20th November 2008
News Category: Economics
Recent official figures show inflation fell sharply last month, following a sharp rise during the past year. The drop in the consumer prices index (CPI) dropped by 0.7%, meaning the current rate of inflation is 4.5%, still 2.5% higher above the Government set target of 2%. The Retail Price Index (RPI) (which takes into consideration the impact of the falling housing costs), also fell by 0.8%, reflecting the continued fall in property values. The Bank of England Money Policy Committee (MPC) had warned that a drop was imminent last month when it dramatically lowered base interest rates by a 1.5%. Minutes of the MPC meeting, revealed yesterday, reveal that its nine members even considered a drastic 2% cut in rates. Tim Beasley of the MPC, expects inflation to fall below the 2% target before the new year, as the UK slips into recession: "The Global price developments mean that inflation is likely to fall below target next year". The MPC faces a difficult challenge over the next year by lowering rates enough to help stimulate collapsing consumer demand and shattered business confidence. Falling demand may very likely reduce inflation well below the 2% level.
The drop in inflation was blamed on the near collapse of global crude oil prices as the energy markets reflected weaker demand in China, India and the USA. At the same time, UK property prices are continuing to fall with recent Land Registry figures showing an annual 15% drop. This fall is helping to compound downward inflationary pressure. Falling inflation is likely to reduce wage agreements which will have an adverse effect on consumer demand on the high street. High street shops fear this Christmas could be one of the worst trading years since the 1991 recession. The CBI also reported that manufacturing orders fell for a fifth month in a row this month.
Reflecting the downward spiral on prices, many small and medium sized businesses are announcing poor financial results. Retail and services sector have been particularly hit as cash strapped families have tightened their belts and reined in unnecessary spending. To make matters worse for SME's, the global banking crisis continues to hit small businesses as the banks continue to reduce the number of small business loan approvals. The credit squeeze is putting intense pressure on small businesses as Banks impose larger overdraft charges.

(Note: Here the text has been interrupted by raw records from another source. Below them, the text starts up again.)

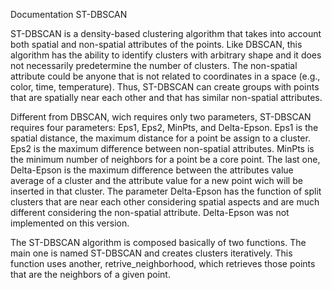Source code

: Documentation ST-DBSCAN

ST-DBSCAN is a density-based clustering algorithm that takes into account both spatial and non-spatial attributes of the points. Like DBSCAN, this algorithm has the ability to identify clusters with arbitrary shape and it does not necessarily predetermine the number of clusters. The non-spatial attribute could be anyone that is not related to coordinates in a space (e.g., color, time, temperature).  Thus, ST-DBSCAN can create groups with points that are spatially near each other and that has similar non-spatial attributes. 

Different from DBSCAN, wich requires only two parameters, ST-DBSCAN requires four parameters: Eps1, Eps2, MinPts, and Delta-Epson.  Eps1 is the spatial distance, the maximum distance for a point be assign to a cluster. Eps2 is the maximum difference between non-spatial attributes. MinPts is the minimum number of neighbors for a point be a core point. The last one, Delta-Epson is the maximum difference between the attributes value average of a cluster and the attribute value for a new point wich will be inserted in that cluster. The parameter Delta-Epson has the function of split clusters that are near each other considering spatial aspects and are much different considering the non-spatial attribute. Delta-Epson was not implemented on this version.

The ST-DBSCAN algorithm is composed basically of two functions. The main one is named ST-DBSCAN and creates clusters iteratively. This function uses another, retrive_neighborhood, which retrieves those points that are the neighbors of a given point.

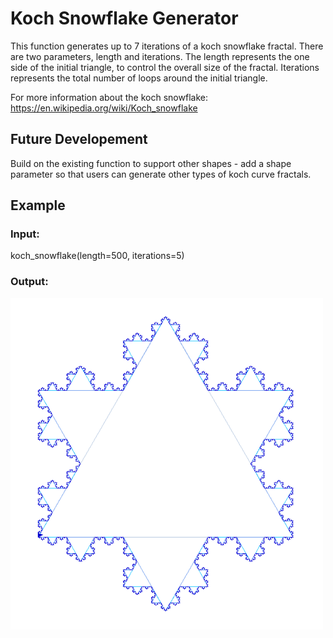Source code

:# Koch Snowflake Generator

This function generates up to 7 iterations of a koch snowflake fractal. There are two parameters, length and iterations. The length represents the one side of the initial triangle, to control the overall size of the fractal. Iterations represents the total number of loops around the initial triangle.


For more information about the koch snowflake: https://en.wikipedia.org/wiki/Koch_snowflake


## Future Developement

Build on the existing function to support other shapes - add a shape parameter so that users can generate other types of koch curve fractals.


## Example

### Input:

koch_snowflake(length=500, iterations=5)

### Output:
<img src=output.png width="500">
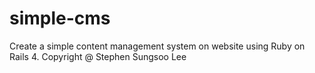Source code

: # simple-cms
Create a simple content management system on website using Ruby on Rails 4.
Copyright @ Stephen Sungsoo Lee
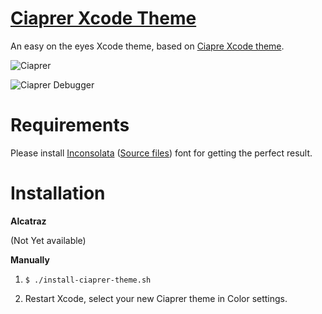 # [Ciaprer Xcode Theme](https://github.com/raspu/Ciaprer-Xcode-theme) #

An easy on the eyes Xcode theme, based on [Ciapre Xcode theme](http://vinhnx.github.io/Ciapre-Xcode-theme).

![Ciaprer](https://raw.github.com/raspu/Ciaprer-Xcode-theme/master/screenshot/XcodeEditor.png "Ciaprer Xcode Editor")

![Ciaprer Debugger](https://raw.github.com/raspu/Ciaprer-Xcode-theme/master/screenshot/XcodeDebugger.png "Ciaprer Xcode Debugger")

# Requirements #

Please install [Inconsolata](https://www.google.com/fonts/specimen/Inconsolata) ([Source files](https://github.com/google/fonts/tree/master/ofl/inconsolata)) font for getting the perfect result. 



# Installation #

**Alcatraz** 

(Not Yet available) 

**Manually**

1. `$ ./install-ciaprer-theme.sh`

2. Restart Xcode, select your new Ciaprer theme in Color settings.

Firms are also having cashflow problems as a result of an increases in late payment of invoices from large, more powerful suppliers. To make this cashflow problem potentially worse for small businesses, credit insurer, Atradius announced it was clawing back its cover provided to suppliers of tens of thousands of small businesses. This type of insurance covers businesses against the risk of non payment of invoices for products and services ordered on trade credit. As most larger suppliers demand trade credit, smaller suppliers without credit insurance, may be left with the real risk of business debts not being paid. Atradius expects more companies to enter into administration next year and is reducing its potential loses in this market, by reducing its exposure to £25 billion of risk.

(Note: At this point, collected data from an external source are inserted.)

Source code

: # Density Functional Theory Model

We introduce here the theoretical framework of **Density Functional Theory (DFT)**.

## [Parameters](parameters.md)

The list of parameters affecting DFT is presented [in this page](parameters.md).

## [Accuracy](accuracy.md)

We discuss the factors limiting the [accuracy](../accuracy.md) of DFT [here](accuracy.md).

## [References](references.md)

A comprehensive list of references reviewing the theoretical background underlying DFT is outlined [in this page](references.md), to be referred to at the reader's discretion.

To resolve these inflationary and economic issues, the Prime Minister recently took a leading role at the G20 meeting, to agree a coherent financial strategy to deal with the prolonged economic crisis. In the UK, the Government has stated it plans to increase or bring forward public spending plans to help stimulate economic output, to counter an economic slowdown. The IMF recently called on the UK Government to reduce consumer taxes to stimulate consumer spending to counter deflation. The IMF calculates that income tax should be reduced by £2000 per person to achieves this aim. Unfortunately, Government debt is already 55% of GDP, (including the cost of the Northern Rock nationalisation). The Conservatives are now arguing that continued Government borrowing, risks devaluing sterling, as other countries view our indebted nation with increasing concern. The pound has already fallen by 30% in the last 6 months making UK exporters goods and services less competitive. The Tories argue that lower taxes should only be funded by lower public spending (as opposed to simply increasing Government borrowing). It argues that more Government borrowing today will lead to big tax increases in future.
With a global economic recession, a continuing credit squeeze, falling UK property market,, fluctuating energy prices and a general election within 18 months - the MPC clearly faces a tough challenge of managing inflation with interest rates alone.